There has been some confusion in recent years about Larke v Nugus letters. These stem from the English case of Re Estate of Moss, deceased; Larke v Nugus [2000] WTLR 1033 which suggested solicitors should provide to anyone with an interest in it, a statement about the creation of the will. Otherwise, solicitors were arguably not assisting with the administration of justice because the matter would need to go to court to be resolved.

However, in the case of Re Estates Brooker-Pain and Soulos [2019] NSWSC 671, Lindsay J stated (at [87]) that while Larke v Nugus requests may be well-intentioned, there are a number of impediments to their implementation in practice. It is worth extracting his Honour’s observations in their entirety so you can familiarise yourself with them:

“a.       first, in the absence of any grant of representation in respect of a deceased estate and any agreement between all parties interested in an estate (assuming that they can be reliably identified), no person has clear authority to make disclosures about business of the deceased which (whether or not attended by an entitlement to legal professional privilege) might properly have been regarded by the deceased as confidential to him or her and his or her solicitor.

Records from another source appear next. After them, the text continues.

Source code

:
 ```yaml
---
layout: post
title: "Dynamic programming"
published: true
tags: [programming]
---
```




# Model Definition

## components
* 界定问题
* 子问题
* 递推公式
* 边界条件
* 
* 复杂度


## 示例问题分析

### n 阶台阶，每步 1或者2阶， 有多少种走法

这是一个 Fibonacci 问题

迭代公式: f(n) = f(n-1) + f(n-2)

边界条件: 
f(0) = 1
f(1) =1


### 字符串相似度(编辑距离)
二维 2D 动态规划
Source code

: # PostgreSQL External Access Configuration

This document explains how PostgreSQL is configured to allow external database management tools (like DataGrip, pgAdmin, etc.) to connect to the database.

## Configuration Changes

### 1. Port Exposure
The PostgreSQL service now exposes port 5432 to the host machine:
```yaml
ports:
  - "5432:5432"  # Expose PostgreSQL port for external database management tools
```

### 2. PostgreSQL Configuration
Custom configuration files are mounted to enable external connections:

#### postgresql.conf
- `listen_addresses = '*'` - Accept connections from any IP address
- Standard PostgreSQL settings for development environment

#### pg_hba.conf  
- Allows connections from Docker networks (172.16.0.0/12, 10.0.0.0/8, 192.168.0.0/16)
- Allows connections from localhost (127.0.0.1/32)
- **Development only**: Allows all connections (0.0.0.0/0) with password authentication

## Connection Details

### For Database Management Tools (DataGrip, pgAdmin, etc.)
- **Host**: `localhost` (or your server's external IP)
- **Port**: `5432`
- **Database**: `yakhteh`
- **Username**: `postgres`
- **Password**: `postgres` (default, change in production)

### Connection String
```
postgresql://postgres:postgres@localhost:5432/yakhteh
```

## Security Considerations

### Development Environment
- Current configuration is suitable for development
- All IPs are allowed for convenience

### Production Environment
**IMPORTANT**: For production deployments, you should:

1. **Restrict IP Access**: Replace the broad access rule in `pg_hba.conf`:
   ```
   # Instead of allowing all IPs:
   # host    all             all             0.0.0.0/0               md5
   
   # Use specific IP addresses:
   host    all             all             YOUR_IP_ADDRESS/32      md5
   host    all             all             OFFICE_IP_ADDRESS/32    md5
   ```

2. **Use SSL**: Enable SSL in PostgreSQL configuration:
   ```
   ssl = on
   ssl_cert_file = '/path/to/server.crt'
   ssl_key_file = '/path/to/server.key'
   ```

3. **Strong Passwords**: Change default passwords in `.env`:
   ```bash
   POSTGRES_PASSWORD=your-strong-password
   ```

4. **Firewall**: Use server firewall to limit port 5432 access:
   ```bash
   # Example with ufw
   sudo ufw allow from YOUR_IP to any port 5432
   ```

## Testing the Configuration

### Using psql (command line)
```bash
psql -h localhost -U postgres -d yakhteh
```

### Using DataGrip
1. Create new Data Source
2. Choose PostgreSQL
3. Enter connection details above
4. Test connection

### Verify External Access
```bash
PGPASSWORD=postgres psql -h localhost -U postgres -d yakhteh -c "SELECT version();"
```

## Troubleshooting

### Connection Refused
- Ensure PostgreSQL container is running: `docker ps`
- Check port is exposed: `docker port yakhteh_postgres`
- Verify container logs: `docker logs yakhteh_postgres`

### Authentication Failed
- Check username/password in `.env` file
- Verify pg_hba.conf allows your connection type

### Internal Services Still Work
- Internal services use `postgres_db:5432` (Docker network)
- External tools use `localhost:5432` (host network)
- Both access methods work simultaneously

  1. secondly, a solicitor confronted with a “Larke v Nugus letter” might not be well placed to be able to identify whether the person on whose behalf the letter is written can fairly be said to have an interest in prospective proceedings for a grant of probate or administration in respect of a deceased’s estate.
  2. thirdly, imposition on a solicitor of an “obligation” to provide a detailed statement about the circumstances in which a will was prepared, or executed, may be unreasonable unless proper arrangements are made for the solicitor to receive reasonable remuneration for preparation of such a statement.
  3. fourthly, if such a statement is to be prepared essentially in the public interest, it should be provided to the Court so as to be available to all interested parties (on an application of case management principles) if and when that may be appropriate, not merely made available to whoever might have seen fit to write a “Larke v Nugus letter”.
  4. fifthly, if a solicitor is to be remunerated for preparation of a statement in response to a “Larke v Nugus letter” there needs to be a mechanism, not only to ensure that the solicitor who prepares a responsive statement receives reasonable remuneration for doing so, but for ensuring that such a solicitor does not charge, or receive, more than reasonable remuneration.
  5. sixthly, unless the process of provision by a solicitor of a statement about the  circumstances in which a will was prepared, or executed, is subject to the control of the Court, demands for the provision of such a statement might be unreasonably made, or ignored, and the centre of focus might pass from the purposive character of the probate jurisdiction (to carry out a deceased person’s duly expressed testamentary intentions, and to see that beneficiaries get what is due to them) to the self-interested pursuit of purely adversarial litigation.”

In the meantime, let’s wish healthy and contented longevity to all, clients and us included.